Larry Cuba’s algorithmic graphics blend the world of mathematics into cutting-edge digital art
High-tech recluse, animation innovator, ergonomic inventor. Larry Cuba is all that and more. An acknowledged pioneer of computer animation, Cuba was among the 1970s avant-garde of artist-mathematicians with the computer chops to program pretty much anything they wanted. Inspired by film visionaries like Oskar Fischinger and Jordan Belson, what Cuba wanted was to create computer-generated image patterns set to music, much like digital light shows.
“The goal was to create a visual temporal art that was purely abstract, the way music is,” he says.
Adjoining rooms in his Santa Cruz studio are filled with vintage model toys, a Smithsonian of antique computers, and a sci-fi bank of computers running code.

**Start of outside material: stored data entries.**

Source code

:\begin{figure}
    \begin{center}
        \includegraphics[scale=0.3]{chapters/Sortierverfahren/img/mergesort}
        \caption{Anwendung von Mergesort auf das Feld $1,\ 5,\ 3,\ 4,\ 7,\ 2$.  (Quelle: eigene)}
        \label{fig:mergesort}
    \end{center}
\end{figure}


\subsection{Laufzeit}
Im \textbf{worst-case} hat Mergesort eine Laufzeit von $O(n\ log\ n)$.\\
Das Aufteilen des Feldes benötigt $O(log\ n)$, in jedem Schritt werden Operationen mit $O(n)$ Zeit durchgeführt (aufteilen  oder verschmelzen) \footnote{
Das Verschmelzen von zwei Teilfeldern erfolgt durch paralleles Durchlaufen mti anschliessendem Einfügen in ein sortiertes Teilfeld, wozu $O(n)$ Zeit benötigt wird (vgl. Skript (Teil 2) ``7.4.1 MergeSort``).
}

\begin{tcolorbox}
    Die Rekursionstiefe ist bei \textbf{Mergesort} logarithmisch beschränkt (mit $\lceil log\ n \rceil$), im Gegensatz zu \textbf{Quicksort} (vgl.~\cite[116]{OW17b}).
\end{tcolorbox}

Atop a wall of shelves sit the original models Cuba digitized for Star Wars. “Special effects and commercials are the day jobs of experimental filmmakers,” Cuba jokes, noting that his hero, German animator Oskar Fischinger had done special effects for Fritz Lang’s Woman in the Moon. “Star Wars was actually grueling work,” he admits. “And it didn’t pay as well as you’d think,” he says with a grin. After architecture school in St. Louis, the Atlanta-born Cuba studied at CalArts, where he saw the animated abstract shorts that changed everything. “John Whitney at UCLA was doing computer graphics as an art form, and I wanted to learn from him,” says Cuba, who knew that algorithmically generated abstract films, “were never, ever going to be prime time. But I accepted that going in. I wanted to be part of Oskar Fischinger’s tradition.”

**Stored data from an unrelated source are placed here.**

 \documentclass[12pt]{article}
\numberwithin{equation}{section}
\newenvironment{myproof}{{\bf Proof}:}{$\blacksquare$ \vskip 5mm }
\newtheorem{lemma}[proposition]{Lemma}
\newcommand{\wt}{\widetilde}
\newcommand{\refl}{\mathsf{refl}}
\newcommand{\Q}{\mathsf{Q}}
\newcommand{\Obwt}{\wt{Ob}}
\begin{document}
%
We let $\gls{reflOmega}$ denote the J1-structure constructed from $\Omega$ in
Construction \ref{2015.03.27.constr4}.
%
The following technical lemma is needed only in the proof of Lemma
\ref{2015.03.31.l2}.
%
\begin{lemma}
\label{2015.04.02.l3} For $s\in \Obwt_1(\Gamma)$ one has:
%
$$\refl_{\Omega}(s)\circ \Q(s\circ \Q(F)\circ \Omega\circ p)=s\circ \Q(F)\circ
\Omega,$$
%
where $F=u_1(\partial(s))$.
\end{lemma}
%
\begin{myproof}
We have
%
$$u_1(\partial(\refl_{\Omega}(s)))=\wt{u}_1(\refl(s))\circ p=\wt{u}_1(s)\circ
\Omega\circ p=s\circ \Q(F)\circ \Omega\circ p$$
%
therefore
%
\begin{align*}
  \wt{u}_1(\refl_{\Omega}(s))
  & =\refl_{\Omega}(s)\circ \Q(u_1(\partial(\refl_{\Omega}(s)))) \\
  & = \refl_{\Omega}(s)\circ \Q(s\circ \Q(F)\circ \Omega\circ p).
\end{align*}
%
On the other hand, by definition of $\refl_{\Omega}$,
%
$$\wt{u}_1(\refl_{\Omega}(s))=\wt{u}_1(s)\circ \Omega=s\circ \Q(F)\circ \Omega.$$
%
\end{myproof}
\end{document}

While still a grad student at CalArts, Cuba gained access to NASA’s Jet Propulsion Lab mainframes and worked with Whitney on his first film Arabesque, a mesmerizing flow of visual undulations set to psychedelic music. More films followed, including Cuba’s award-winning Two Space and Calculated Movements. “The joy of working on these animations is that you can see things you can’t even imagine. Using algorithms, it’s always fresh and new.” Cuba admits he spends a lot of time “sitting in the studio by myself.”
In 1995, after a residency at Germany’s innovative ZKM design think tank, Cuba set up a nonprofit foundation called Iota, dedicated to promoting visual music. Cuba and Iota sourced libraries for rare animations, created a study center, and went on the film festival circuit. Ultimately, he packaged these esoteric films into a program called Kinetica. “We shopped it to museums, galleries, the Tate, National Gallery, MOMA, and it was wildly successful,” says Cuba. “People responded to the early works as well as the newer generation of visualists.”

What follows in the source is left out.